Segment Open

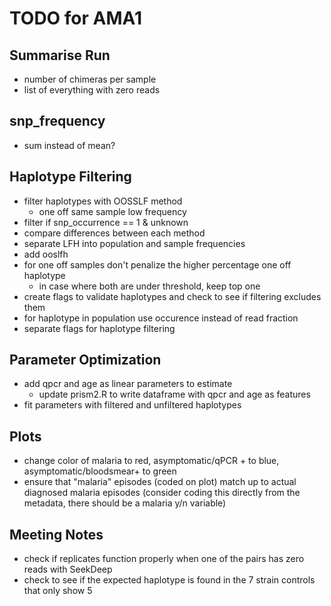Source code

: # TODO for AMA1

## Summarise Run
- number of chimeras per sample
- list of everything with zero reads

## snp_frequency
- sum instead of mean?

## Haplotype Filtering
- filter haplotypes with OOSSLF method
  - one off same sample low frequency
- filter if snp_occurrence == 1 & unknown
- compare differences between each method
- separate LFH into population and sample frequencies
- add ooslfh 
- for one off samples don't penalize the higher percentage one off haplotype
    - in case where both are under threshold, keep top one
- create flags to validate haplotypes and check to see if filtering excludes them
- for haplotype in population use occurence instead of read fraction
- separate flags for haplotype filtering

## Parameter Optimization
- add qpcr and age as linear parameters to estimate
  - update prism2.R to write dataframe with qpcr and age as features
- fit parameters with filtered and unfiltered haplotypes

## Plots
- change color of malaria to red, asymptomatic/qPCR + to blue, asymptomatic/bloodsmear+ to green 
- ensure that "malaria" episodes (coded on plot) match up to actual diagnosed malaria episodes (consider coding this directly from the metadata, there should be a malaria y/n variable)

## Meeting Notes
- check if replicates function properly when one of the pairs has zero reads with SeekDeep
- check to see if the expected haplotype is found in the 7 strain controls that only show 5

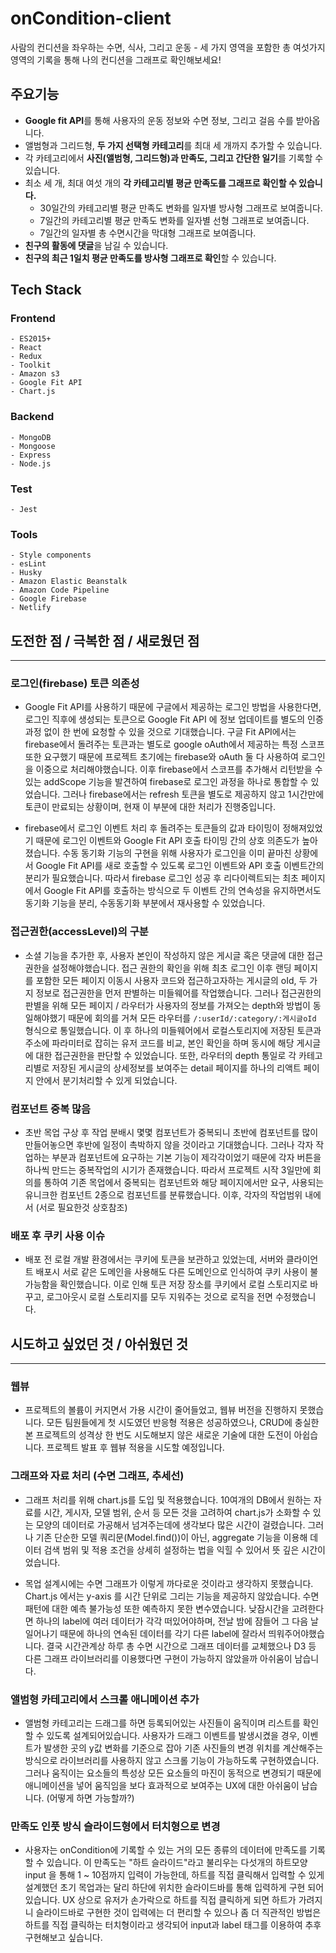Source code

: # onCondition-client

사람의 컨디션을 좌우하는 수면, 식사, 그리고 운동 - 세 가지 영역을 포함한 총 여섯가지 영역의 기록을 통해 나의 컨디션을 그래프로 확인해보세요!

## 주요기능

- **Google fit API**를 통해 사용자의 운동 정보와 수면 정보, 그리고 걸음 수를 받아옵니다.
- 앨범형과 그리드형, **두 가지 선택형 카테고리**를 최대 세 개까지 추가할 수 있습니다.
- 각 카테고리에서 **사진(앨범형, 그리드형)과 만족도, 그리고 간단한 일기**를 기록할 수 있습니다.
- 최소 세 개, 최대 여섯 개의 **각 카테고리별 평균 만족도를 그래프로 확인할 수 있습니다.**
  - 30일간의 카테고리별 평균 만족도 변화를 일자별 방사형 그래프로 보여줍니다.
  - 7일간의 카테고리별 평균 만족도 변화를 일자별 선형 그래프로 보여줍니다.
  - 7일간의 일자별 총 수면시간을 막대형 그래프로 보여줍니다.
- **친구의 활동에 댓글**을 남길 수 있습니다.
- **친구의 최근 1일치 평균 만족도를 방사형 그래프로 확인**할 수 있습니다.

## Tech Stack

  ### Frontend
    - ES2015+
    - React
    - Redux
    - Toolkit
    - Amazon s3
    - Google Fit API
    - Chart.js

  ### Backend
    - MongoDB
    - Mongoose
    - Express
    - Node.js

  ### Test
    - Jest

  ### Tools
    - Style components
    - esLint
    - Husky
    - Amazon Elastic Beanstalk
    - Amazon Code Pipeline
    - Google Firebase
    - Netlify

## 도전한 점 / 극복한 점 / 새로웠던 점
---

  ### 로그인(firebase) 토큰 의존성

  - Google Fit API를 사용하기 때문에 구글에서 제공하는 로그인 방법을 사용한다면, 로그인 직후에 생성되는 토큰으로 Google Fit API 에 정보 업데이트를 별도의 인증과정 없이 한 번에 요청할 수 있을 것으로 기대했습니다. 구글  Fit API에서는 firebase에서 돌려주는 토큰과는 별도로 google oAuth에서 제공하는 특정 스코프 또한 요구했기 때문에 프로젝트 초기에는 firebase와 oAuth 둘 다 사용하여 로그인을 이중으로 처리해야했습니다. 이후 firebase에서 스코프를 추가해서 리턴받을 수 있는 addScope 기능을 발견하여 firebase로 로그인 과정을 하나로 통합할 수 있었습니다. 그러나 firebase에서는 refresh 토큰을 별도로 제공하지 않고 1시간만에 토큰이 만료되는 상황이며, 현재 이 부분에 대한 처리가 진행중입니다.

  - firebase에서 로그인 이벤트 처리 후 돌려주는 토큰들의 값과 타이밍이 정해져있었기 때문에 로그인 이벤트와 Google Fit API 호출 타이밍 간의 상호 의존도가 높아졌습니다. 수동 동기화 기능의 구현을 위해 사용자가 로그인을 이미 끝마친 상황에서 Google Fit API를 새로 호출할 수 있도록 로그인 이벤트와 API 호출 이벤트간의 분리가 필요했습니다. 따라서 firebase 로그인 성공 후 리다이렉트되는 최초 페이지에서 Google Fit API를 호출하는 방식으로 두 이벤트 간의 연속성을 유지하면서도 동기화 기능을 분리, 수동동기화 부분에서 재사용할 수 있었습니다.

  ### 접근권한(accessLevel)의 구분

  - 소셜 기능을 추가한 후, 사용자 본인이 작성하지 않은 게시글 혹은 댓글에 대한 접근 권한을 설정해야했습니다. 접근 권한의 확인을 위해 최초 로그인 이후 랜딩 페이지를 포함한 모든 페이지 이동시 사용자 코드와 접근하고자하는 게시글의 oId, 두 가지 정보로 접근권한을 먼저 판별하는 미들웨어를 작업했습니다. 그러나 접근권한의 판별을 위해 모든 페이지 / 라우터가 사용자의 정보를 가져오는 depth와 방법이 동일해야했기 때문에 회의를 거쳐 모든 라우터를 `/:userId/:category/:게시글oId` 형식으로 통일했습니다. 이 후 하나의 미들웨어에서 로컬스토리지에 저장된 토큰과 주소에 파라미터로 잡히는 유저 코드를 비교, 본인 확인을 하며 동시에 해당 게시글에 대한 접근권한을 판단할 수 있었습니다. 또한, 라우터의 depth 통일로 각 카테고리별로 저장된 게시글의 상세정보를 보여주는 detail 페이지를 하나의 리액트 페이지 안에서 분기처리할 수 있게 되었습니다.

  ### 컴포넌트 중복 많음

  - 초반 목업 구상 후 작업 분배시 몇몇 컴포넌트가 중복되니 초반에 컴포넌트를 많이 만들어놓으면 후반에 일정이 촉박하지 않을 것이라고 기대했습니다. 그러나 각자 작업하는 부분과 컴포넌트에 요구하는 기본 기능이 제각각이었기 때문에 각자 버튼을 하나씩 만드는 중복작업의 시기가 존재했습니다. 따라서 프로젝트 시작 3일만에 회의를 통하여 기존 목업에서 중복되는 컴포넌트와 해당 페이지에서만 요구, 사용되는 유니크한 컴포넌트 2종으로 컴포넌트를 분류했습니다. 이후, 각자의 작업범위 내에서 (서로 필요한것 상호참조)

  ### 배포 후 쿠키 사용 이슈

  - 배포 전 로컬 개발 환경에서는 쿠키에 토큰을 보관하고 있었는데, 서버와 클라이언트 배포시 서로 같은 도메인을 사용해도 다른 도메인으로 인식하여 쿠키 사용이 불가능함을 확인했습니다. 이로 인해 토큰 저장 장소를 쿠키에서 로컬 스토리지로 바꾸고, 로그아웃시 로컬 스토리지를 모두 지워주는 것으로 로직을 전면 수정했습니다.

## 시도하고 싶었던 것 / 아쉬웠던 것
---

  ### 웹뷰

  - 프로젝트의 볼륨이 커지면서 가용 시간이 줄어들었고, 웹뷰 버전을 진행하지 못했습니다. 모든 팀원들에게 첫 시도였던 반응형 적용은 성공하였으나, CRUD에 충실한 본 프로젝트의 성격상 한 번도 시도해보지 않은 새로운 기술에 대한 도전이 아쉽습니다. 프로젝트 발표 후 웹뷰 적용을 시도할 예정입니다.

  ### 그래프와 자료 처리 (수면 그래프, 추세선)

  - 그래프 처리를 위해 chart.js를 도입 및 적용했습니다. 10여개의 DB에서 원하는 자료를 시간, 게시자, 모델 범위, 순서 등 모든 것을 고려하여 chart.js가 소화할 수 있는 모양의 데이터로 가공해서 넘겨주는데에 생각보다 많은 시간이 걸렸습니다. 그러나 기존 단순한 모델 쿼리문(Model.find())이 아닌, aggregate 기능을 이용해 데이터 검색 범위 및 적용 조건을 상세히 설정하는 법을  익힐 수 있어서 뜻 깊은 시간이었습니다.

  - 목업 설계시에는 수면 그래프가 이렇게 까다로운 것이라고 생각하지 못했습니다. Chart.js 에서는  y-axis 를 시간 단위로 그리는 기능을 제공하지 않았습니다. 수면 패턴에 대한 예측 불가능성 또한 예측하지 못한 변수였습니다. 낮잠시간을 고려한다면 하나의 label에 여러 데이터가 각각 떠있어야하며, 전날 밤에 잠들어 그 다음 날 일어나기 때문에 하나의 연속된 데이터를 각기 다른 label에 잘라서 띄워주어야했습니다. 결국 시간관계상 하루 총 수면 시간으로 그래프 데이터를 교체했으나 D3 등 다른 그래프 라이브러리를 이용했다면 구현이 가능하지 않았을까 아쉬움이 남습니다.

  ### 앨범형 카테고리에서 스크롤 애니메이션 추가

  - 앨범형 카테고리는 드래그를 하면 등록되어있는 사진들이 움직이며 리스트를 확인할 수 있도록 설계되어있습니다. 사용자가 드래그 이벤트를 발생시켰을 경우, 이벤트가 발생한 곳의 y값 변화를 기준으로 잡아 기존 사진들의 변경 위치를 계산해주는 방식으로 라이브러리를 사용하지 않고 스크롤 기능이 가능하도록 구현하였습니다. 그러나 움직이는 요소들의 특성상 모든 요소들의 마진이 동적으로 변경되기 때문에 애니메이션을 넣어 움직임을 보다 효과적으로 보여주는 UX에 대한 아쉬움이 남습니다. (어떻게 하면 가능할까?)

  ### 만족도 인풋 방식 슬라이드형에서 터치형으로 변경

  - 사용자는 onCondition에 기록할 수 있는 거의 모든 종류의 데이터에 만족도를 기록할 수 있습니다. 이 만족도는 "하트 슬라이드"라고 불리우는 다섯개의 하트모양 input 을 통해 1 ~ 10점까지 입력이 가능한데, 하트를 직접 클릭해서 입력할 수 있게 설계했던 초기 목업과는 달리 하단에 위치한 슬라이드바를 통해 입력하게 구현 되어있습니다. UX 상으로 유저가 손가락으로 하트를 직접 클릭하게 되면 하트가 가려지니 슬라이드바로 구현한 것이 입력에는 더 편리할 수 있으나 좀 더 직관적인 방법은 하트를 직접 클릭하는 터치형이라고 생각되어 input과 label 태그를 이용하여 추후 구현해보고 싶습니다.
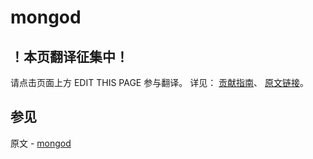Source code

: # mongod

## ！本页翻译征集中！

请点击页面上方 EDIT THIS PAGE 参与翻译。
详见：
[贡献指南]( https://github.com/JinMuInfo/MongoDB-Manual-zh/blob/master/CONTRIBUTING.md )、
[原文链接](  https://docs.mongodb.com/manual/reference/program/mongod/  )。

## 参见

原文 - [mongod]( https://docs.mongodb.com/manual/reference/program/mongod/ )

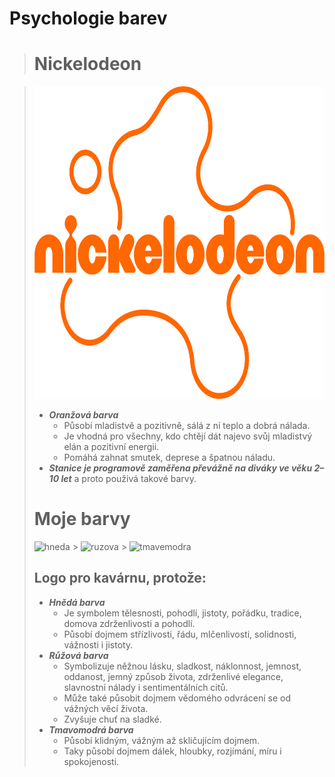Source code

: # Psychologie barev

> # Nickelodeon

> <img src="Nickelodeon.png" width="700" height="500">
>
> - **_Oranžová barva_**
>   - Působí mladistvě a pozitivně, sálá z ní teplo a dobrá nálada.
>   - Je vhodná pro všechny, kdo chtějí dát najevo svůj mladistvý elán a pozitivní energii.
>   - Pomáhá zahnat smutek, deprese a špatnou náladu.
> - **_Stanice je programově zaměřena převážně na diváky ve věku 2–10 let_** a proto použivá takové barvy.
>
> # Moje barvy
>
> ![hneda](https://placehold.co/300x300/472103/FFF) > ![ruzova](https://placehold.co/300x300/F1B4BB/FFF) > ![tmavemodra](https://placehold.co/300x300/1F4172/FFF)
>
> ## Logo pro kavárnu, protože:
>
> - **_Hnědá barva_**
>   - Je symbolem tělesnosti, pohodlí, jistoty, pořádku, tradice, domova zdrženlivosti a pohodlí.
>   - Působí dojmem střízlivosti, řádu, mlčenlivosti, solidnosti, vážnosti i jistoty.
> - **_Růžová barva_**
>   - Symbolizuje něžnou lásku, sladkost, náklonnost, jemnost, oddanost, jemný způsob života, zdrženlivé elegance, slavnostní nálady i sentimentálních citů.
>   - Může také působit dojmem vědomého odvrácení se od vážných věcí života.
>   - Zvyšuje chuť na sladké.
> - **_Tmavomodrá barva_**
>   - Působí klidným, vážným až skličujícím dojmem.
>   - Taky působí dojmem dálek, hloubky, rozjímání, míru i spokojenosti.
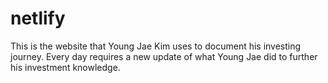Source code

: # netlify
This is the website that Young Jae Kim uses to document his investing journey. Every day requires a new update of what Young Jae did to further his investment knowledge.
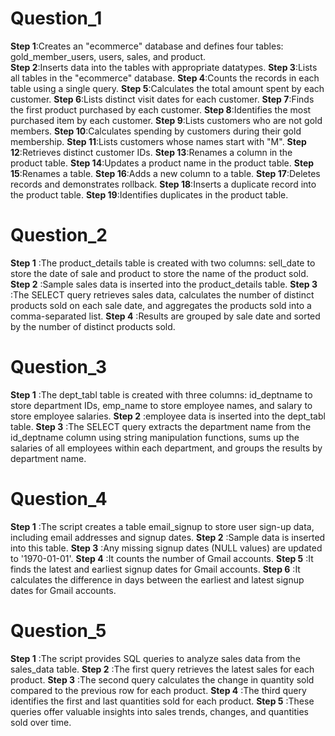 # **Question_1**

**Step 1**:Creates an "ecommerce" database and defines four tables: gold_member_users, users, sales, and product.<br/>
**Step 2**:Inserts data into the tables with appropriate datatypes.
**Step 3**:Lists all tables in the "ecommerce" database.
**Step 4**:Counts the records in each table using a single query.
**Step 5**:Calculates the total amount spent by each customer.
**Step 6**:Lists distinct visit dates for each customer.
**Step 7**:Finds the first product purchased by each customer.
**Step 8**:Identifies the most purchased item by each customer.
**Step 9**:Lists customers who are not gold members.
**Step 10**:Calculates spending by customers during their gold membership.
**Step 11**:Lists customers whose names start with "M".
**Step 12**:Retrieves distinct customer IDs.
**Step 13**:Renames a column in the product table.
**Step 14**:Updates a product name in the product table.
**Step 15**:Renames a table.
**Step 16**:Adds a new column to a table.
**Step 17**:Deletes records and demonstrates rollback.
**Step 18**:Inserts a duplicate record into the product table.
**Step 19**:Identifies duplicates in the product table.

# **Question_2**

**Step 1** :The product_details table is created with two columns: sell_date to store the date of 
sale and product to store the name of the product sold.
**Step 2** :Sample sales data is inserted into the product_details table.
**Step 3** :The SELECT query retrieves sales data, calculates the number of distinct products sold on each sale date, and aggregates the products sold into a comma-separated list.
**Step 4** :Results are grouped by sale date and sorted by the number of distinct products sold.

# **Question_3**

**Step 1** :The dept_tabl table is created with three columns: id_deptname to store department IDs, 
emp_name to store employee names, and salary to store employee salaries.
**Step 2** :employee data is inserted into the dept_tabl table.
**Step 3** :The SELECT query extracts the department name from the id_deptname column using string
manipulation functions, sums up the salaries of all employees within each department, and groups the results by department name.


# **Question_4**

**Step 1** :The script creates a table email_signup to store user sign-up data, including email addresses and signup dates.
**Step 2** :Sample data is inserted into this table.
**Step 3** :Any missing signup dates (NULL values) are updated to '1970-01-01'.
**Step 4** :It counts the number of Gmail accounts.
**Step 5** :It finds the latest and earliest signup dates for Gmail accounts.
**Step 6** :It calculates the difference in days between the earliest and latest signup dates for Gmail accounts.

# **Question_5**

**Step 1** :The script provides SQL queries to analyze sales data from the sales_data table.
**Step 2** :The first query retrieves the latest sales for each product.
**Step 3** :The second query calculates the change in quantity sold compared to the previous row for each product.
**Step 4** :The third query identifies the first and last quantities sold for each product.
**Step 5** :These queries offer valuable insights into sales trends, changes, and quantities sold over time.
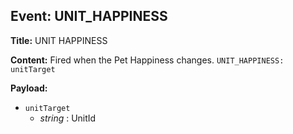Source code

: ## Event: UNIT_HAPPINESS

**Title:** UNIT HAPPINESS

**Content:**
Fired when the Pet Happiness changes.
`UNIT_HAPPINESS: unitTarget`

**Payload:**
- `unitTarget`
  - *string* : UnitId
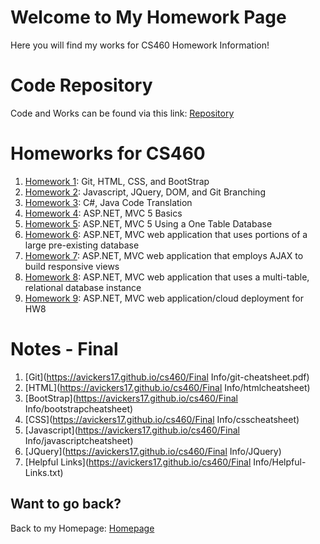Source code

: # Welcome to My Homework Page

Here you will find my works for CS460 Homework Information!

# Code Repository
Code and Works can be found via this link: [Repository](https://github.com/avickers17/avickers17.github.io)

# Homeworks for CS460
1. [Homework 1](https://avickers17.github.io/cs460/HW1/): Git, HTML, CSS, and BootStrap
2. [Homework 2](https://avickers17.github.io/cs460/HW2/): Javascript, JQuery, DOM, and Git Branching
3. [Homework 3](https://avickers17.github.io/cs460/HW3/): C#, Java Code Translation
4. [Homework 4](https://avickers17.github.io/cs460/HW4/): ASP.NET, MVC 5 Basics
5. [Homework 5](https://avickers17.github.io/cs460/HW5/): ASP.NET, MVC 5 Using a One Table Database
6. [Homework 6](https://avickers17.github.io/cs460/HW6/): ASP.NET, MVC web application that uses portions of a large pre-existing database
7. [Homework 7](https://avickers17.github.io/cs460/HW7/): ASP.NET, MVC web application that employs AJAX to build responsive views
8. [Homework 8](https://avickers17.github.io/cs460/HW8/): ASP.NET, MVC web application that uses a multi-table, relational database instance
9. [Homework 9](https://avickers17.github.io/cs460/HW9/): ASP.NET, MVC web application/cloud deployment for HW8

# Notes - Final
1. [Git](https://avickers17.github.io/cs460/Final Info/git-cheatsheet.pdf)
2. [HTML](https://avickers17.github.io/cs460/Final Info/htmlcheatsheet)
3. [BootStrap](https://avickers17.github.io/cs460/Final Info/bootstrapcheatsheet)
4. [CSS](https://avickers17.github.io/cs460/Final Info/csscheatsheet)
5. [Javascript](https://avickers17.github.io/cs460/Final Info/javascriptcheatsheet)
6. [JQuery](https://avickers17.github.io/cs460/Final Info/JQuery)
7. [Helpful Links](https://avickers17.github.io/cs460/Final Info/Helpful-Links.txt)

## Want to go back?
Back to my Homepage: [Homepage](https://avickers17.github.io)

Segment Closed

• [Assignment]
Within the material above, find the part that opens with the line containing "- **_Hnědá barva_**" and closes with the line containing "purchased by each customer.", and reproduce it exactly without the pictures.

• [Result for this exercise]
> - **_Hnědá barva_**
>   - Je symbolem tělesnosti, pohodlí, jistoty, pořádku, tradice, domova zdrženlivosti a pohodlí.
>   - Působí dojmem střízlivosti, řádu, mlčenlivosti, solidnosti, vážnosti i jistoty.
> - **_Růžová barva_**
>   - Symbolizuje něžnou lásku, sladkost, náklonnost, jemnost, oddanost, jemný způsob života, zdrženlivé elegance, slavnostní nálady i sentimentálních citů.
>   - Může také působit dojmem vědomého odvrácení se od vážných věcí života.
>   - Zvyšuje chuť na sladké.
> - **_Tmavomodrá barva_**
>   - Působí klidným, vážným až skličujícím dojmem.
>   - Taky působí dojmem dálek, hloubky, rozjímání, míru i spokojenosti.
Source code

: # netlify
This is the website that Young Jae Kim uses to document his investing journey. Every day requires a new update of what Young Jae did to further his investment knowledge.
 # **Question_1**

**Step 1**:Creates an "ecommerce" database and defines four tables: gold_member_users, users, sales, and product.<br/>
**Step 2**:Inserts data into the tables with appropriate datatypes.
**Step 3**:Lists all tables in the "ecommerce" database.
**Step 4**:Counts the records in each table using a single query.
**Step 5**:Calculates the total amount spent by each customer.
**Step 6**:Lists distinct visit dates for each customer.
**Step 7**:Finds the first product purchased by each customer.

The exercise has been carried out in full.